ZWISCHEN DEN RILLEN
: Eine zwangsläufig irgendwie ungut spirituelle Grundstimmung

Sisyphus: „Sisyphus“ (Asthmatic Kitty/Cargo)

Sufjan Stevens ist in den letzten Jahren vor allem als begnadeter Singer-Songwriter mit Hang zu Großprojekten aufgefallen. Schließlich plante er 50 Alben zu schreiben, eines für jeden Bundesstaat der Vereinigten Staaten, ließ es aber vorerst bei Michigan und Illinois bewenden.
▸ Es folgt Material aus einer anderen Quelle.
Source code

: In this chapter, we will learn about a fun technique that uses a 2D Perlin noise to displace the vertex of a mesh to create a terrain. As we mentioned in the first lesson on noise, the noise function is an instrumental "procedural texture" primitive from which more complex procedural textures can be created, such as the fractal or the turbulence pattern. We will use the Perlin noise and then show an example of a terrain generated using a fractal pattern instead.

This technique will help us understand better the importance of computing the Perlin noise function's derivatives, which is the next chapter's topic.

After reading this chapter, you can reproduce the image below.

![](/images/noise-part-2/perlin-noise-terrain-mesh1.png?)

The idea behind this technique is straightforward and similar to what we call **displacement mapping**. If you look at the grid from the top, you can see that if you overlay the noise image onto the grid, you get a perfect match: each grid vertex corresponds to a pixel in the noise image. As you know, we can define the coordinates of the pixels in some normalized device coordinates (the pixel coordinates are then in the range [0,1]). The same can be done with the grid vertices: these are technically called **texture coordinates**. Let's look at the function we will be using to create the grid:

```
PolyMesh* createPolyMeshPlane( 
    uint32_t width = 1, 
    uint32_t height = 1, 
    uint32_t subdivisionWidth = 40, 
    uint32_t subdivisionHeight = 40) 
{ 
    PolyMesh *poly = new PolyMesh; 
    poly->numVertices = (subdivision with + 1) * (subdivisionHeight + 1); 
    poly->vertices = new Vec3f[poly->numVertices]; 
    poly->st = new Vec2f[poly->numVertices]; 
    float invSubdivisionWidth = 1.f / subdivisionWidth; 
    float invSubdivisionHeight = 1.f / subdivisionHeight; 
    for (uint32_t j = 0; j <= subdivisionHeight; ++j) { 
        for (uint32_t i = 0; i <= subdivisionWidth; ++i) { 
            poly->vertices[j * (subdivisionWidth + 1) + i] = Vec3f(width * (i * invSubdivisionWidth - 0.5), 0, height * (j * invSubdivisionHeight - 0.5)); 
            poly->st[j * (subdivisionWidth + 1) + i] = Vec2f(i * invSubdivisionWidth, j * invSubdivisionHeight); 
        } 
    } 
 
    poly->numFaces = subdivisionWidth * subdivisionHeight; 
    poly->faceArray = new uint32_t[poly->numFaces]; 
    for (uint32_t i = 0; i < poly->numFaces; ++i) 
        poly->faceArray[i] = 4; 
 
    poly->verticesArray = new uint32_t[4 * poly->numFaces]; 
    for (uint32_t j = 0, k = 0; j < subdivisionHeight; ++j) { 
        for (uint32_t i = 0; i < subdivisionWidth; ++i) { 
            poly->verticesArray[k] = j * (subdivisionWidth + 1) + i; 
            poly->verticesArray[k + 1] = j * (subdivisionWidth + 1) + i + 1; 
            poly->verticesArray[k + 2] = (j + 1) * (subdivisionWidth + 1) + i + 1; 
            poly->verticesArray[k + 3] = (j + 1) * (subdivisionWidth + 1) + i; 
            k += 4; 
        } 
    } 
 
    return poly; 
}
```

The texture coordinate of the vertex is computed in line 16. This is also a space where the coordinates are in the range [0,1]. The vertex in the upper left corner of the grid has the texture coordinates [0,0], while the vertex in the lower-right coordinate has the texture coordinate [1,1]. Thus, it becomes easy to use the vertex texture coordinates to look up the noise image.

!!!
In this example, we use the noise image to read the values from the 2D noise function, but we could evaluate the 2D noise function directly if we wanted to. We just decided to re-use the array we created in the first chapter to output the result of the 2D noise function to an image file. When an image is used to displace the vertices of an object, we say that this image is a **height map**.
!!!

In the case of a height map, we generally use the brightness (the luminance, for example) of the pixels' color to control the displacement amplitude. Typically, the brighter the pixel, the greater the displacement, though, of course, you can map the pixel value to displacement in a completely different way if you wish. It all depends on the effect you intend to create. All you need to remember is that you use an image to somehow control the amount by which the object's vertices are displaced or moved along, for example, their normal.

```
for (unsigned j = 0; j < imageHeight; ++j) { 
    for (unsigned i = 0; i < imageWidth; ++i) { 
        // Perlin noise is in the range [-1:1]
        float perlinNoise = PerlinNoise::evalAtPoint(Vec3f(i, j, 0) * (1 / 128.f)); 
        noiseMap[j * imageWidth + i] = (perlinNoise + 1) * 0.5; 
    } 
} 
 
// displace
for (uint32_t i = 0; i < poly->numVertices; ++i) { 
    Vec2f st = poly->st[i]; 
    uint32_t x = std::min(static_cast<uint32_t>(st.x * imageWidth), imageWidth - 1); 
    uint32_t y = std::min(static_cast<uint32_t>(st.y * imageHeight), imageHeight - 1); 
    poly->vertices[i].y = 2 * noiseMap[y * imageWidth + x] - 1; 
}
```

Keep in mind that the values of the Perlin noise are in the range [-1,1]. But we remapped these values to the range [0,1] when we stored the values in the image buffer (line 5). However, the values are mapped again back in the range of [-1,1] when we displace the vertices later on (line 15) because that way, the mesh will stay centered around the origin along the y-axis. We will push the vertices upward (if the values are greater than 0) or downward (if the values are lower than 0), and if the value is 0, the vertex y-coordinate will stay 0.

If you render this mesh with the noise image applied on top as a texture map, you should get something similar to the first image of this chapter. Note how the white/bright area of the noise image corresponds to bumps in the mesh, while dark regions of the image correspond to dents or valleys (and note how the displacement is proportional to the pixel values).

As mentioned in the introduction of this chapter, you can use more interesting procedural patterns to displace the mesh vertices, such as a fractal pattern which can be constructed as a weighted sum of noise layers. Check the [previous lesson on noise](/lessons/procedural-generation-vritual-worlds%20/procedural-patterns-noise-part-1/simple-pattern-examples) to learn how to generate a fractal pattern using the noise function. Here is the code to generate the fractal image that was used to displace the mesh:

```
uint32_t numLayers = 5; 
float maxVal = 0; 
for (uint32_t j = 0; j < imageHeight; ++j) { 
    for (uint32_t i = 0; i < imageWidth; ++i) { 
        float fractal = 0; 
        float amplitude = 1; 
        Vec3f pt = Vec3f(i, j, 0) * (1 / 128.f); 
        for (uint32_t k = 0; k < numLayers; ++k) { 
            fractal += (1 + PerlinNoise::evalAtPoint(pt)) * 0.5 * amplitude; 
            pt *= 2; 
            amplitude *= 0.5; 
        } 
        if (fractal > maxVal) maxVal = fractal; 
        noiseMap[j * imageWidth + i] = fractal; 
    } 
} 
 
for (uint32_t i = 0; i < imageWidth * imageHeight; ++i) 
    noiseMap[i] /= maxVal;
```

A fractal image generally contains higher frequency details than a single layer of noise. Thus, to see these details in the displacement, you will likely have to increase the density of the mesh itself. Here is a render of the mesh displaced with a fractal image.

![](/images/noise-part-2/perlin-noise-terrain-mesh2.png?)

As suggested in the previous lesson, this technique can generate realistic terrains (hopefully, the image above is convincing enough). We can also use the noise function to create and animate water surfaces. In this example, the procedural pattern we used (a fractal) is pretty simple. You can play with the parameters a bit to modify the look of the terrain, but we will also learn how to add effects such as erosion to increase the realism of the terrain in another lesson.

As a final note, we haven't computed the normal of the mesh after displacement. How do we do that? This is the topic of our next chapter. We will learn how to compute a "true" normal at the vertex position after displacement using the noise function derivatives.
Schon vor zwei Jahren hatte Stevens mit dem Rapper Serengeti aus Chicago und dem New Yorker HipHop-Produzenten Son Lux unter Verwendung der jeweiligen Initialen das Trio S/S/S gegründet und die EP „Beak and Claw“ veröffentlicht. Da der Projektname laut Stevens aber zu sehr nach „Nazi Schutzstaffel with a lisp“ geklungen habe, wurde für das Debütalbum mit dem beziehungsreichen Sisyphus ein neuer Namen gefunden.
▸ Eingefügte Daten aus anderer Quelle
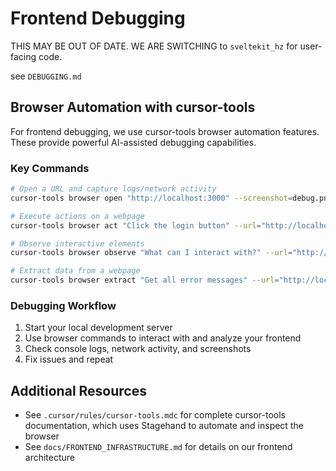 # Frontend Debugging

THIS MAY BE OUT OF DATE. WE ARE SWITCHING to `sveltekit_hz` for user-facing code.



see `DEBUGGING.md`

## Browser Automation with cursor-tools

For frontend debugging, we use cursor-tools browser automation features. These provide powerful AI-assisted debugging capabilities.

### Key Commands

```bash
# Open a URL and capture logs/network activity
cursor-tools browser open "http://localhost:3000" --screenshot=debug.png

# Execute actions on a webpage
cursor-tools browser act "Click the login button" --url="http://localhost:3000"

# Observe interactive elements
cursor-tools browser observe "What can I interact with?" --url="http://localhost:3000"

# Extract data from a webpage
cursor-tools browser extract "Get all error messages" --url="http://localhost:3000"
```

### Debugging Workflow

1. Start your local development server
2. Use browser commands to interact with and analyze your frontend
3. Check console logs, network activity, and screenshots
4. Fix issues and repeat

## Additional Resources

- See `.cursor/rules/cursor-tools.mdc` for complete cursor-tools documentation, which uses Stagehand to automate and inspect the browser
- See `docs/FRONTEND_INFRASTRUCTURE.md` for details on our frontend architecture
Das gleichnamige Werk will Avantgarde-HipHop mit Popmelodien kombinieren. Einen rappenden Sufjan Stevens oder einen singenden Serengeti darf man allerdings nicht erwarten, die Rollenverteilung beließ jeden musikalischen Schuster bei seinen Leisten. Son Lux, bekannt durch seine orchestralen HipHop-Entwürfe, steuert minimalistische Beats mit den üblichen historischen Spezialgeräuschen bei, darüber legt Serengeti wohl gewollt schwerfällige Raps und Staccato-Reime, während Stevens für ätherische Chorstimmen im Hintergrund sorgt. Dadurch entsteht der altbekannte Himmel-und-Hölle-Gegensatz und zwangsläufig eine irgendwie ungut spirituelle Grundstimmung. Es ist, als hätten die Musiker sich gegenseitig Handschellen angelegt.

Natürlich blitzt ab und zu ein bisschen alter Sufjan Stevens durch, wenn wie bei „Illinois“ grundlos optimistische Kinderchöre aus dem Nichts auftauchen, bei „My oh My“ muntere Holzbläser erscheinen und gefühlvolle Streicher durch die Stücke geistern. Weil Stevens ja schon seit seinem letzten Album „The Age of Adz“ nicht mehr ohne seinen Autotuner leben mag, versteckt er seine Stimme mittels dieses Verfremdungseffekts gekonnt hinter den reizarmen Tracks. So wird das Hören zur mühseligen Aufgabe.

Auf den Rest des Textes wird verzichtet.